### Assignment
Below are the records; copy out every line that holds the word "times".

### Source material
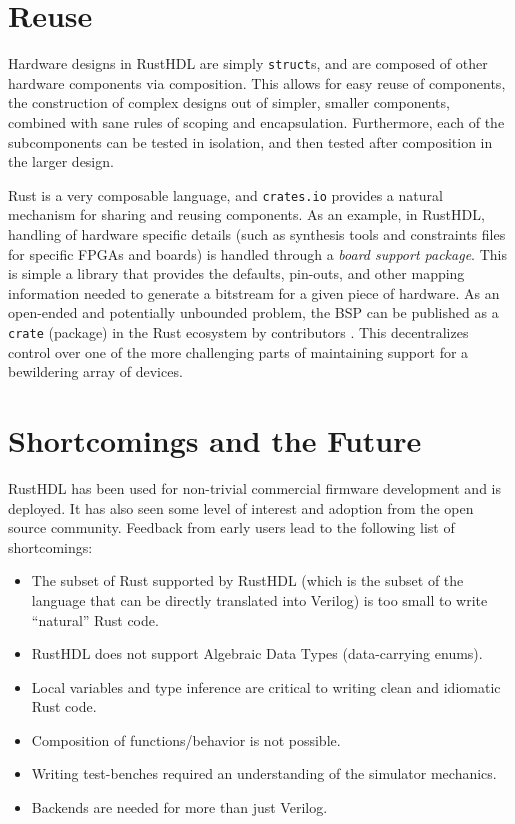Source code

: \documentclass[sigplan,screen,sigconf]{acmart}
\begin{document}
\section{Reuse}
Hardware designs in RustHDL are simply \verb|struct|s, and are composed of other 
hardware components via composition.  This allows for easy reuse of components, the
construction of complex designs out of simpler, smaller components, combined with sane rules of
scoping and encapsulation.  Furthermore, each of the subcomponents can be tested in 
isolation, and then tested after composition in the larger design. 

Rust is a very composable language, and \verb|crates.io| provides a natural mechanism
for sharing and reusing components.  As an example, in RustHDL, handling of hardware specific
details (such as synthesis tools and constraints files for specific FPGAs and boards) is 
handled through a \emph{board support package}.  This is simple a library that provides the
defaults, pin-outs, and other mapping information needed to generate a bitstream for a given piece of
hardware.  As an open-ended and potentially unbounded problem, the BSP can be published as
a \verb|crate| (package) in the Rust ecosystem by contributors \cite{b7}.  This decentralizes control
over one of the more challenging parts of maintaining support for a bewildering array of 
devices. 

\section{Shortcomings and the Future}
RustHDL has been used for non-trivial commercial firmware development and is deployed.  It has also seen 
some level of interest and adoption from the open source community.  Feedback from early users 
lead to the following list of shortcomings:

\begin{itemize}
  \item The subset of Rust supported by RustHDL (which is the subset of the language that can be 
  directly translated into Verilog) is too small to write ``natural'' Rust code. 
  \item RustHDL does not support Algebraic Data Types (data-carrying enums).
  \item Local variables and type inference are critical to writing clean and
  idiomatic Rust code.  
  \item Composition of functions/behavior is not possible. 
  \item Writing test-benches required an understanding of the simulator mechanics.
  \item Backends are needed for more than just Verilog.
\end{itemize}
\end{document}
--
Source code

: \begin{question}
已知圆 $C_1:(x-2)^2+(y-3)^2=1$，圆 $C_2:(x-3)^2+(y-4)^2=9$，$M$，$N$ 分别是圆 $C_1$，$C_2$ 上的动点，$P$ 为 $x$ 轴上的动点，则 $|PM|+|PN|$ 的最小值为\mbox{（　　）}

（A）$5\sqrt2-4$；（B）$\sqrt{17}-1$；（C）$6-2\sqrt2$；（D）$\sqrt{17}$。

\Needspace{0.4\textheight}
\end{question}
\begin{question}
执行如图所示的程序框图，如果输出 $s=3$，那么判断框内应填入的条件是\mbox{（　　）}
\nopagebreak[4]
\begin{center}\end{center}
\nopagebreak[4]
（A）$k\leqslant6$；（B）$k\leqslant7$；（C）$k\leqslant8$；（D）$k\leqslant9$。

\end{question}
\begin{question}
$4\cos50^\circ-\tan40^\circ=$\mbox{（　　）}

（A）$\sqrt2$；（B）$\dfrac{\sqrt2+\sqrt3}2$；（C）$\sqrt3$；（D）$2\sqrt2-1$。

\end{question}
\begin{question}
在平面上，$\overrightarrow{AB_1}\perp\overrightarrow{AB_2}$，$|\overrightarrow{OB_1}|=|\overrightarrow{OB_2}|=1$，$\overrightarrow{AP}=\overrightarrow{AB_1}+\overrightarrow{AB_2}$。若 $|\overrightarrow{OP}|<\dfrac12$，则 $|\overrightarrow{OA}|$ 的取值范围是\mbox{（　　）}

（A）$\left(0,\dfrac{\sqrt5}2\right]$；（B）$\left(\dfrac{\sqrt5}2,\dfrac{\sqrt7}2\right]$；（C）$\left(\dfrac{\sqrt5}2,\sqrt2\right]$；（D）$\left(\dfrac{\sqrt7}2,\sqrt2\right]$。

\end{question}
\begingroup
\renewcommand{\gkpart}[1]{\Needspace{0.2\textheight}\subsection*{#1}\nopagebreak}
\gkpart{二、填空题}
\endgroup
--
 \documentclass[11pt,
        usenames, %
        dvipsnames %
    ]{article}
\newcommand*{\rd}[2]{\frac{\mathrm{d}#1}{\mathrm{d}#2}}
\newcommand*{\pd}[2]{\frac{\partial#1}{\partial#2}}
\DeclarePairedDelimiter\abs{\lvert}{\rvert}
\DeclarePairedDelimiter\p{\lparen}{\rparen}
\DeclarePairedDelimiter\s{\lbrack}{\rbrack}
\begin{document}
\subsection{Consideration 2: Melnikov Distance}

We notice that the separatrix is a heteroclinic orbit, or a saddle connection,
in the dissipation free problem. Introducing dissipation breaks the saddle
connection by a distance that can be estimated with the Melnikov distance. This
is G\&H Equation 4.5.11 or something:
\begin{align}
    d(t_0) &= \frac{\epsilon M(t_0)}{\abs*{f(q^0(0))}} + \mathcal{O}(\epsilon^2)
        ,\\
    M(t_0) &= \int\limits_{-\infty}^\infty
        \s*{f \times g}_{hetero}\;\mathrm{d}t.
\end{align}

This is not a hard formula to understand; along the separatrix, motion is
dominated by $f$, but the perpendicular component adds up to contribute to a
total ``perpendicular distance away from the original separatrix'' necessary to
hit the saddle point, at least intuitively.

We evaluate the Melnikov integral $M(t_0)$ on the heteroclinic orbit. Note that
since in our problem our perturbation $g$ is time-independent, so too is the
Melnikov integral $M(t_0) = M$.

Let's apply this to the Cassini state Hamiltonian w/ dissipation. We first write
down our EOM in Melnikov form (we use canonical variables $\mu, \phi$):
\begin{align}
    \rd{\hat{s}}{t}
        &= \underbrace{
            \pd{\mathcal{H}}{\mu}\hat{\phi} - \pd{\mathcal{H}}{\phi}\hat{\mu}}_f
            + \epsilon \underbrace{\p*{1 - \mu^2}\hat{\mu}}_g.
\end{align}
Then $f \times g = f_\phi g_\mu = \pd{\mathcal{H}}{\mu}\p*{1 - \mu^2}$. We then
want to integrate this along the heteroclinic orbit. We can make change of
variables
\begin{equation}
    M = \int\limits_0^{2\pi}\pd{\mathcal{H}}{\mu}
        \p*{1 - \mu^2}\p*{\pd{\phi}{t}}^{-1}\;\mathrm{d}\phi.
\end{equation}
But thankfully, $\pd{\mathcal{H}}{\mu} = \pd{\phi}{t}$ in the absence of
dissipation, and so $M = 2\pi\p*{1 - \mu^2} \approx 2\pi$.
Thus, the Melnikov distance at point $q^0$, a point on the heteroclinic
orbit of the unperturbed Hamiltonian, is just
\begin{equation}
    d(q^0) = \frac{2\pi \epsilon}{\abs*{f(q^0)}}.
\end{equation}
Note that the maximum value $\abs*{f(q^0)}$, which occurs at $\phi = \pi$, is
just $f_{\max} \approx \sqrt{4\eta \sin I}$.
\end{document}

### Answer for this exercise
        \s*{f \times g}_{hetero}\;\mathrm{d}t.
Then $f \times g = f_\phi g_\mu = \pd{\mathcal{H}}{\mu}\p*{1 - \mu^2}$. We then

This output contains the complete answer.